◆ Exercise aim
Look through the records below and collect all lines that hold the string "which".

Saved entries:
-- Opening Marker --

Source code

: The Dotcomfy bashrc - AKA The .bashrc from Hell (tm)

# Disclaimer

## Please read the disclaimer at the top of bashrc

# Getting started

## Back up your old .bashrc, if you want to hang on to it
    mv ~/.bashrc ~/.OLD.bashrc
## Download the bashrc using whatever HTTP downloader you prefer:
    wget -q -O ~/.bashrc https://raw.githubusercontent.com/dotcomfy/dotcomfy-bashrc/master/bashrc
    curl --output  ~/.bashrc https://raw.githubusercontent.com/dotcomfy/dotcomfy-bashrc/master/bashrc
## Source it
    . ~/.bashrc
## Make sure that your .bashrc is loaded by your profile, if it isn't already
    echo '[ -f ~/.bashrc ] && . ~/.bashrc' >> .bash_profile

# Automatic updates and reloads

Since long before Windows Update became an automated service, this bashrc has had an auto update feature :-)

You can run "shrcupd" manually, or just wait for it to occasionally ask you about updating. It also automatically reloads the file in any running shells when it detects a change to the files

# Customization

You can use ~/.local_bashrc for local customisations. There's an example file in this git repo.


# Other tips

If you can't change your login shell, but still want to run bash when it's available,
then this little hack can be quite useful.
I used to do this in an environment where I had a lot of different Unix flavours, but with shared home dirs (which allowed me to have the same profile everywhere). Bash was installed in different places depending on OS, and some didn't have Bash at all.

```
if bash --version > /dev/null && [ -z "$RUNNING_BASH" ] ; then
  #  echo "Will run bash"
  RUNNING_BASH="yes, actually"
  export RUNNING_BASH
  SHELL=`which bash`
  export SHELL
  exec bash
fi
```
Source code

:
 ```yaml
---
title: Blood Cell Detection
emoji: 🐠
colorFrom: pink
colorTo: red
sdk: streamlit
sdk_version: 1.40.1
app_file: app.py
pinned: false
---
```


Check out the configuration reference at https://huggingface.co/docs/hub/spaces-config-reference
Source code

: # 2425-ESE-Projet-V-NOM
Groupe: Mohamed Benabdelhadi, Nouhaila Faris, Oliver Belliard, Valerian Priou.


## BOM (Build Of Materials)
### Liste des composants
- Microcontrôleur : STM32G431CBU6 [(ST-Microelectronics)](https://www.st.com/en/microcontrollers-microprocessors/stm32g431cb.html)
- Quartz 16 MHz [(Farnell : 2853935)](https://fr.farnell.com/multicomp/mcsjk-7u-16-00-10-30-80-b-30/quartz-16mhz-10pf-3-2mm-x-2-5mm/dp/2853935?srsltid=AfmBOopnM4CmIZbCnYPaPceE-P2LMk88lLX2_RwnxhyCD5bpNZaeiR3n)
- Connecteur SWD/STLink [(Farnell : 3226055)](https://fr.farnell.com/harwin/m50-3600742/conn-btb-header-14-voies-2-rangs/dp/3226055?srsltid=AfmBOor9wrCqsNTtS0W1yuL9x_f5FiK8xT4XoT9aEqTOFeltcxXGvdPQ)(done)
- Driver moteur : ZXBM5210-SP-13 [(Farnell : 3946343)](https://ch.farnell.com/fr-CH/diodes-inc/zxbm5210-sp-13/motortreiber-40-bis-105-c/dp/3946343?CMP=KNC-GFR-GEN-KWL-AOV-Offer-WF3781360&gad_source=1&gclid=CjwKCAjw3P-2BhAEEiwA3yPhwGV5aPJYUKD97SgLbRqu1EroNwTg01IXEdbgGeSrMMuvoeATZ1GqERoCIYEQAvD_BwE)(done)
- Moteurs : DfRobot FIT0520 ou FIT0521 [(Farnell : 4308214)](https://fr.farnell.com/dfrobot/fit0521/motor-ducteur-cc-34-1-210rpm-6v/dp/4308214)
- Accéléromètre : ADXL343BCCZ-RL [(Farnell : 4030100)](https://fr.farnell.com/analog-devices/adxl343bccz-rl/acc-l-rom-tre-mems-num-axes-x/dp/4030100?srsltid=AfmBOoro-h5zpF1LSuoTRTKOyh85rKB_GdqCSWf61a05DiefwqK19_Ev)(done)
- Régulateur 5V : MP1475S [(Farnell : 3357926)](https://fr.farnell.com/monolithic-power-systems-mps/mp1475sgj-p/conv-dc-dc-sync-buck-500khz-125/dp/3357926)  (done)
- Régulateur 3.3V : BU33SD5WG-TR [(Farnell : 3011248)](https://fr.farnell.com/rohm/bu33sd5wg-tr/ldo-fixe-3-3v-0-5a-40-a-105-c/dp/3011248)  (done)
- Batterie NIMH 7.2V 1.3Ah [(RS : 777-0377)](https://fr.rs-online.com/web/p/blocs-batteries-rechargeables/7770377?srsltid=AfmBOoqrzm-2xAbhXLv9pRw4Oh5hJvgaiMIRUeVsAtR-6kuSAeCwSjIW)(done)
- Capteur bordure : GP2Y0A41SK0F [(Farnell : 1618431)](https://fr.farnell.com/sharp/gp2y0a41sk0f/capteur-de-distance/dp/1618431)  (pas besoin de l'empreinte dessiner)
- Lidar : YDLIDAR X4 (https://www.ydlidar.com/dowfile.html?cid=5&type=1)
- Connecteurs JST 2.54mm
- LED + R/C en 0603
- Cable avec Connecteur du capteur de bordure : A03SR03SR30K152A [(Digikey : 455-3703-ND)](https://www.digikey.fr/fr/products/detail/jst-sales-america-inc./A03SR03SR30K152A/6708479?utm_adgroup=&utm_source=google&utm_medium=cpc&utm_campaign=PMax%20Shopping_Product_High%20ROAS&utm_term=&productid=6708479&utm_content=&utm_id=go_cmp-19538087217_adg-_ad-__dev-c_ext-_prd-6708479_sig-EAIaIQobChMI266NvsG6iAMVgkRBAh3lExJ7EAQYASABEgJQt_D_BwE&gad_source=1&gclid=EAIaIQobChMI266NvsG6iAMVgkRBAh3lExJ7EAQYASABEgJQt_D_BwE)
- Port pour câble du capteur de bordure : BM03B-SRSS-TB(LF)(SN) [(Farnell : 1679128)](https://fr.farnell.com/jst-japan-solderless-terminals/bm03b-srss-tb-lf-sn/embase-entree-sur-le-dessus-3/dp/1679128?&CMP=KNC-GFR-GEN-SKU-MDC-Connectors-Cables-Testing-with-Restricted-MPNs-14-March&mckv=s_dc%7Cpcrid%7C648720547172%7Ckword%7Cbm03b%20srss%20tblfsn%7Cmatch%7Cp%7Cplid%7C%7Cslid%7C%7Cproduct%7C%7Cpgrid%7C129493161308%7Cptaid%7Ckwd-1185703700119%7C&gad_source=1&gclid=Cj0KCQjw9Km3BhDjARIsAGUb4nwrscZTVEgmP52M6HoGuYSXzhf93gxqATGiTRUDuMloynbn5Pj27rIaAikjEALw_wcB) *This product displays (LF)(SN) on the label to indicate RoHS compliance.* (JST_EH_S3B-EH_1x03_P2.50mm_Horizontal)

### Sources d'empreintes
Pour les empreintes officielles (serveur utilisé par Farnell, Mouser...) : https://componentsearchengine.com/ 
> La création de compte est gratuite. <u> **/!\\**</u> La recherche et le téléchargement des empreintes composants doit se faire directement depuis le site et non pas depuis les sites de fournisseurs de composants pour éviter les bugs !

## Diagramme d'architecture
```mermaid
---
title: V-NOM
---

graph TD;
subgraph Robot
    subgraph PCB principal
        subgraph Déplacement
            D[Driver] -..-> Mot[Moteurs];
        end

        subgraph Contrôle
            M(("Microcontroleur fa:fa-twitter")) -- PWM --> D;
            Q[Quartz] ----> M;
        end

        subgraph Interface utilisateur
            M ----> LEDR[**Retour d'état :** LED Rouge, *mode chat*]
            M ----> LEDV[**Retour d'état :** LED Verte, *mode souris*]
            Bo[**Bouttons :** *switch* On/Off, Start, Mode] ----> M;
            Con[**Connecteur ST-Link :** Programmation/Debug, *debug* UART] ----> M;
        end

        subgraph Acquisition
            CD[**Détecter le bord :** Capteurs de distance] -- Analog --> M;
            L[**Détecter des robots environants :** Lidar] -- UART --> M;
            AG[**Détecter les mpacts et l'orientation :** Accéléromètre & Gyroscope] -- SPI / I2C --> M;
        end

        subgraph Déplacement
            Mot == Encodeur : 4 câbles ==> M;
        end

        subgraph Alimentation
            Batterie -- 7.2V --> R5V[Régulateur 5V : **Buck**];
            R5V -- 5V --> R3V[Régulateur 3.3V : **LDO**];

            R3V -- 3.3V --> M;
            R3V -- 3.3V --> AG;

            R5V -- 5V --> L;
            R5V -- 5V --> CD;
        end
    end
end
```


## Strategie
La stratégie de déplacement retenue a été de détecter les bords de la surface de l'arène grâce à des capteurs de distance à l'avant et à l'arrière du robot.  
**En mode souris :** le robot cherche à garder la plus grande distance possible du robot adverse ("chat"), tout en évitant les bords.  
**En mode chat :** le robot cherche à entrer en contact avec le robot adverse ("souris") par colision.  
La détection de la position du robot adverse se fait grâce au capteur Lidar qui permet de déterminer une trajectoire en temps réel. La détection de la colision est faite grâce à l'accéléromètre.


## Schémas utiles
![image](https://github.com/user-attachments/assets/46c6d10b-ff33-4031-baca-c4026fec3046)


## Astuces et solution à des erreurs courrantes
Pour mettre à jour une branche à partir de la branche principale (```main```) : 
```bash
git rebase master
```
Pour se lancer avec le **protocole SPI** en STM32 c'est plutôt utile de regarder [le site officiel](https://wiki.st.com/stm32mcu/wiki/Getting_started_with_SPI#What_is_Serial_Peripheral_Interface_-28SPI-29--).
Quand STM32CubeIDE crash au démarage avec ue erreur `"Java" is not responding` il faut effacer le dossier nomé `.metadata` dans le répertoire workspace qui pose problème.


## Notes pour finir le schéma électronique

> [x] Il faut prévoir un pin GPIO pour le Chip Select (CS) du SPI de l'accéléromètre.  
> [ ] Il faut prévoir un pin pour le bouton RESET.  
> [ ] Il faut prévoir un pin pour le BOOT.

-- Closing Marker --

◆ Expected answer
I used to do this in an environment where I had a lot of different Unix flavours, but with shared home dirs (which allowed me to have the same profile everywhere). Bash was installed in different places depending on OS, and some didn't have Bash at all.
  SHELL=`which bash`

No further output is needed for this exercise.